Clinical Trials

This phase I/IIa trial is designed to evaluate indatuximab ravtansine (BT-062) (administered days 1, 8 and 15, every 4 weeks cycle) when used as monotherapy to treat patients with CD138-expressing triple-negative metastatic breast or metastatic urinary bladder cancer. To qualify for enrollment, patients with breast cancer must have failed at least two treatment regimen, patients with urinary bladder cancer at least one prior treatment regimen. In the phase I part of the trial, cohorts of at least three patients will be assigned to increasing doses of indatuximab ravtansine (BT-062) to determine its maximum tolerated dose (MTD) in solid tumor indications. In the Phase IIa part, indatuximab ravtansine (BT-062) is being administered at its MTD to further assess its safety and efficacy in the mentioned indications.

* On March 27, 2014, Biotest has announced that the first patient has been treated in a phase I/IIa study (Study 989) that evaluates safety and anticancer activity of indatuximab ravtansine (BT-062) in patients with triple-negative metastatic breast cancer or metastatic urinary bladder cancer expressing the receptor CD138. The indications of the first trial in solid tumors were selected based on convincing preclinical data and a comprehensive medical need analysis.

Tolerability and clinical activity of indatuximab ravtansine  as single agent was demonstrated in two clinical trials in patients suffering from relapsed (recurring) or relapsed/refractory (resistant) multiple myeloma. Preliminary data indicates that indatuximab ravtansine (BT-062) is also well tolerated in this patient population when administered in combination with Lenalidomide and Dexamethasone at doses leading to partial or even complete tumor remission (reduction/ decrease).

The study is funded by Cluster for Individualized ImmunIntervention (Ci3) Mainz, Germany.

* On December 10, 2013. Biotest has announced that the company has submitted a phase I/IIa study (Study 989) in solid tumors to the European authorities. Triple negative metastatic breast and metastatic urinary bladder cancer were selected based on the convincing preclinical data and a comprehensive medical need analysis. The recruitment of patients into the study is planned for beginning of 2014.

* On March 22, 2012, Biotest has announced pre-clinical data showing the efficacy of the immunoconjugate BT-062 against several types of solid tumors. These data indicate that the immunoconjugate might have a significant potential in the treatment of certain solid tumor types for which there is currently no adequate treatment option.

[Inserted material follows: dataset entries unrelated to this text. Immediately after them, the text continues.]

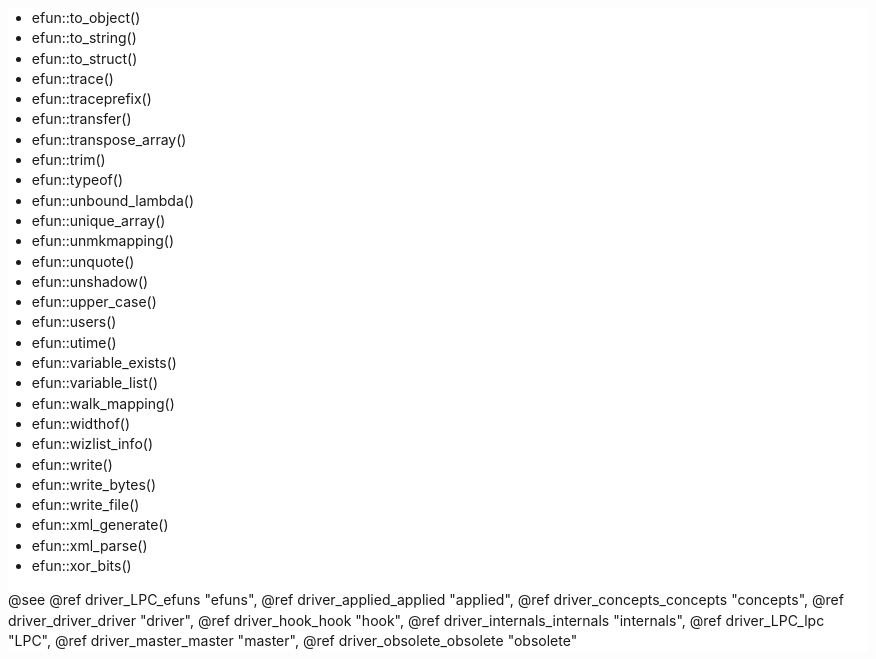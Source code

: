 - efun::to_object()
- efun::to_string()
- efun::to_struct()
- efun::trace()
- efun::traceprefix()
- efun::transfer()
- efun::transpose_array()
- efun::trim()
- efun::typeof()
- efun::unbound_lambda()
- efun::unique_array()
- efun::unmkmapping()
- efun::unquote()
- efun::unshadow()
- efun::upper_case()
- efun::users()
- efun::utime()
- efun::variable_exists()
- efun::variable_list()
- efun::walk_mapping()
- efun::widthof()
- efun::wizlist_info()
- efun::write()
- efun::write_bytes()
- efun::write_file()
- efun::xml_generate()
- efun::xml_parse()
- efun::xor_bits()

@see @ref driver_LPC_efuns "efuns", @ref driver_applied_applied "applied", @ref driver_concepts_concepts "concepts", @ref driver_driver_driver "driver", @ref driver_hook_hook "hook", @ref driver_internals_internals "internals", @ref driver_LPC_lpc "LPC", @ref driver_master_master "master", @ref driver_obsolete_obsolete "obsolete"
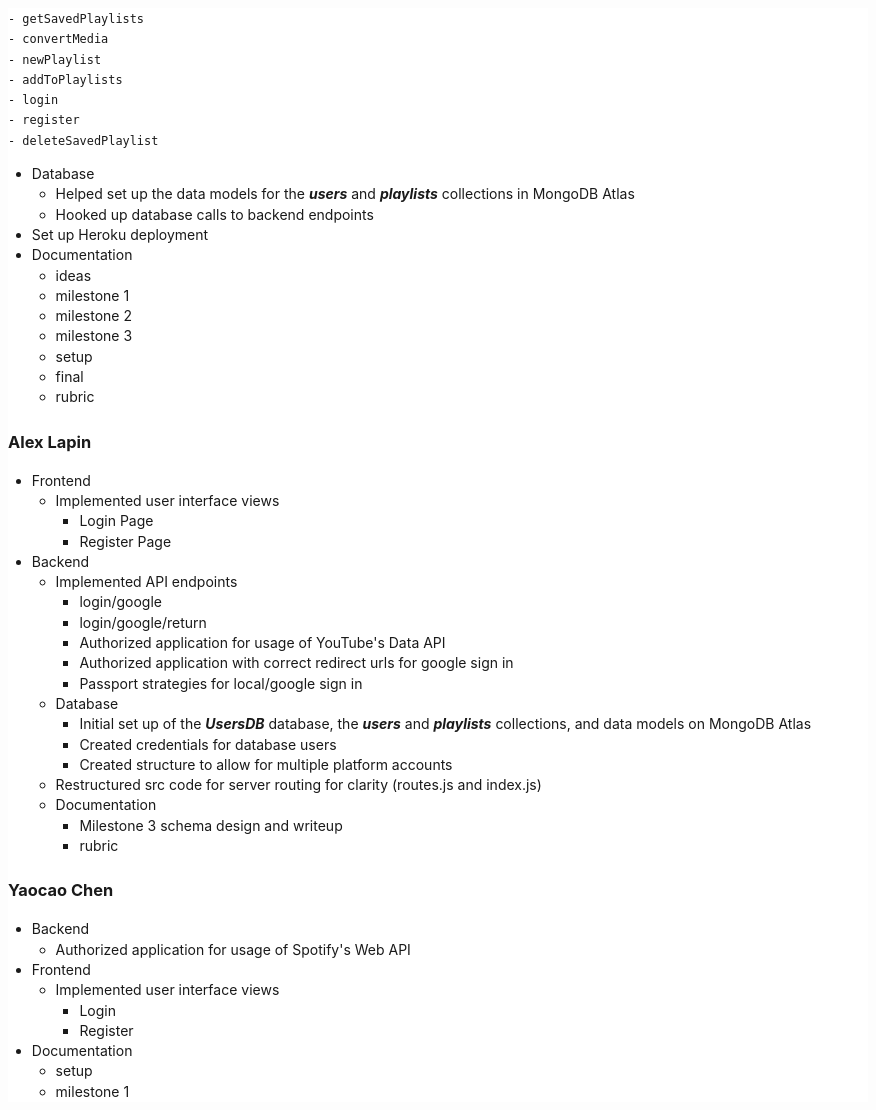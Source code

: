     - getSavedPlaylists
    - convertMedia
    - newPlaylist
    - addToPlaylists
    - login
    - register
    - deleteSavedPlaylist
  - Database
    - Helped set up the data models for the ***users*** and ***playlists*** collections in MongoDB Atlas
    - Hooked up database calls to backend endpoints
  - Set up Heroku deployment
- Documentation
  - ideas
  - milestone 1
  - milestone 2
  - milestone 3
  - setup
  - final
  - rubric

### Alex Lapin

- Frontend
  - Implemented user interface views
    - Login Page
    - Register Page
- Backend
  - Implemented API endpoints
    - login/google
    - login/google/return
    - Authorized application for usage of YouTube's Data API
    - Authorized application with correct redirect urls for google sign in
    - Passport strategies for local/google sign in
  - Database
    - Initial set up of the ***UsersDB*** database, the ***users*** and ***playlists*** collections, and data models on MongoDB Atlas
    - Created credentials for database users
    - Created structure to allow for multiple platform accounts
  - Restructured src code for server routing for clarity (routes.js and index.js)
  - Documentation
    - Milestone 3 schema design and writeup
    - rubric

### Yaocao Chen

- Backend
  - Authorized application for usage of Spotify's Web API
- Frontend
  - Implemented user interface views
    - Login
    - Register
- Documentation
  - setup
  - milestone 1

In addition to multiple myeloma, many solid tumors over-express CD138, the target antigen (target on the tumor, to which BT-062 binds) of BT-062. Biotest therefore initiated pre-clinical studies to investigate the potential of BT-062 to treat such solid tumors. Within this context, mice implanted with patient derived tumors were treated with BT-062. For the study , Biotest used primary tumors of human origin to obtain the most relevant data on the anti-tumor activity of BT-062. The investigations were performed using human breast, pancreas, bladder, and lung carcinoma material. The mice received BT-062 once weekly at alternative study doses (between 2 mg/kg to 13 mg/kg). BT-062 caused complete elimination of the tumors in all animals, with no recurrence of the tumors throughout the follow up periods. Especially striking results were obtained for triple negative breast cancer. These tumors do not respond to treatment with estrogen-, progesterone-, or HER2 (Herceptin2)-targeted therapies thus leaving few treatment options. In triple negative breast cancer models, BT-062 completely eradicated the tumor burden in all animals at doses starting well below of the maximum tolerated dose established in the multiple myeloma clinical trials. These results suggest effective treatment of such tumors can be achieved at doses that can be used in patients . Similar responses in comparable tumor model are rarely observed with other compounds, highlighting the potential of BT-062 for the treatment of malignancies with a high medical need. Biotest will continue to focus its resources on the development of BT-062 in the lead indication multiple myeloma. For the clinical development in solid tumor indications Biotest intends to collaborate with a strategic partner.